I think that the previous tabs in this section could be clearer about the point addressed in this question.

So, we have seen that basically the boosting strategy is to improve the model predictive flexibility by combining sequentially a number of simple or weak predictors. I get that, and at some point, by extrapolating, we may intuitively think that we will end up being too flexible.

However, in the notebooks, it was not so explicit, and even quite confusing in the exercise M6.03, where one goal was to verify whether a GBDT will overfit. The GBDT curves could show an overfitting but not clear (depends on the tree complexity). Anyway, the comments said “Both gradient boosting and random forest models will always improve when increasing the number of trees in the ensemble.”

I would say that the lectures/notebooks are not mathematically rigorous enough (I fully understand that is a pedagogical choice) for us to be able to confidently answer such question.

Out of curiosity, I would be happy to have a look at the math for the given answer. Could you provide some references?

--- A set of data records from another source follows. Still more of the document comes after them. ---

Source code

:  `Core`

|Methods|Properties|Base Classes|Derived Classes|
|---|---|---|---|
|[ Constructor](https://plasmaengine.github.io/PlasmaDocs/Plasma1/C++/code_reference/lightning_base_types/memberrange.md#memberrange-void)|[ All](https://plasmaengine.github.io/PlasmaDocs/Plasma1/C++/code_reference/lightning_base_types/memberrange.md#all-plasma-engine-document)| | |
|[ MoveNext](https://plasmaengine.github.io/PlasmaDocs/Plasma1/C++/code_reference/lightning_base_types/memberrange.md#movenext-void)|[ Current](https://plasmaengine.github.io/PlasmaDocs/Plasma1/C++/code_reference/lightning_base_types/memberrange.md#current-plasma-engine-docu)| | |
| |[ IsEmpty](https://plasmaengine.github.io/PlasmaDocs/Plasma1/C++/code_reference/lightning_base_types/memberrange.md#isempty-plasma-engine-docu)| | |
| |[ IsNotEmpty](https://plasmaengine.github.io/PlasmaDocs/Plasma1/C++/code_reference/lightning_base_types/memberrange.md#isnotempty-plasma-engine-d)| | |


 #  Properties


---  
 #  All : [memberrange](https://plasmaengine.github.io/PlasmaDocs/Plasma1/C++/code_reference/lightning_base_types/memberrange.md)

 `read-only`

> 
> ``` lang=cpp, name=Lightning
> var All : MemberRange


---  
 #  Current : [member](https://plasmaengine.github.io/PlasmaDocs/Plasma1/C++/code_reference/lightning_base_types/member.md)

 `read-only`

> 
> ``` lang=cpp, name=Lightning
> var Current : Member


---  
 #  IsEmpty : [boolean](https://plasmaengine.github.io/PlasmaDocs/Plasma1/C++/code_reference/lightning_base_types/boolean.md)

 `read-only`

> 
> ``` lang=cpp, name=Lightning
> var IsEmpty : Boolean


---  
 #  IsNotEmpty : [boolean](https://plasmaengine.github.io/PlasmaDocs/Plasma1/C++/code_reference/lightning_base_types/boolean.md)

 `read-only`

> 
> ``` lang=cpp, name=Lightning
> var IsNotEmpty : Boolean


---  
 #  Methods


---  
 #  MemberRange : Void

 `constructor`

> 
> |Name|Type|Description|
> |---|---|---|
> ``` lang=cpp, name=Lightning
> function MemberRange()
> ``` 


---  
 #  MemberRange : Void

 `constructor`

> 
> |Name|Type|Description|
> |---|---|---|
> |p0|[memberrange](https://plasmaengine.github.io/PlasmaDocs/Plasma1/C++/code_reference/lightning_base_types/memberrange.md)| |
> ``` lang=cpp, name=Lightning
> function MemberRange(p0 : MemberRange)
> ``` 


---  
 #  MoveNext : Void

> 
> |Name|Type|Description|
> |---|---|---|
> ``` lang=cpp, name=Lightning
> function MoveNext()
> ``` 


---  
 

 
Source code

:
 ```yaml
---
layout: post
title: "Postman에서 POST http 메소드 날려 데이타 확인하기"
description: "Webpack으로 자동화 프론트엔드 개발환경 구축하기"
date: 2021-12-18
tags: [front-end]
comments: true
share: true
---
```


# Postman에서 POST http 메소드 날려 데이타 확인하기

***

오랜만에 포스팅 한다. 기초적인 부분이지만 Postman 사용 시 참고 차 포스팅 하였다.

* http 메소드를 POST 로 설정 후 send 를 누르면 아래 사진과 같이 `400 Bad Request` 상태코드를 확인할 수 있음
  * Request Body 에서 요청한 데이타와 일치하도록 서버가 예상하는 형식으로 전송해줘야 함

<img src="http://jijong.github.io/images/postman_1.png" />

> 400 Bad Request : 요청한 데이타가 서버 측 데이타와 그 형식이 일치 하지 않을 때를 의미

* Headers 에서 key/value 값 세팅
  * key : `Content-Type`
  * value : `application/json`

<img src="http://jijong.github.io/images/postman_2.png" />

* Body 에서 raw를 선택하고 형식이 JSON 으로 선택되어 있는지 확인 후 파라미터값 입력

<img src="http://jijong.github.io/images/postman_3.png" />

glemaitre58 · 28 February 2022 14:51

Yep this is not correct. I know that we added a specific case for GBDT in the wrap-up quiz to show the behaviour (a pity that the wrap-up quiz comes afterwards )

I would say Section 10.11 of ESL.
The intuition behind the overfitting comes from the fact that an additional tree in a boosting algorithm tries to correct the error of the previous trees. So at some point, one adds new trees that try to predict the residuals and reduce an error that is only the remaining noise. Thus, on the training set, one expect to always improve the score (or get a 0-error) while the testing error will remain constant (or potentially degrade slightly).

qdpham · 28 February 2022 15:14

I have this book. Not having time to really go into it yet.

Now, regarding overfitting, just trying out several complexities for the tree:

It seems that we will not overfit with a very simple tree, e.g. max_depth=1.
If we use a tree with a high complexity, so overfitting from the beginning, boosting will surely not help.

Anyway, why would we use strong learners with boosting in the first place? We should always only use weak learners, and boost the learning sequentially. If so, from the examples that we have in this section, we don’t see overfitting.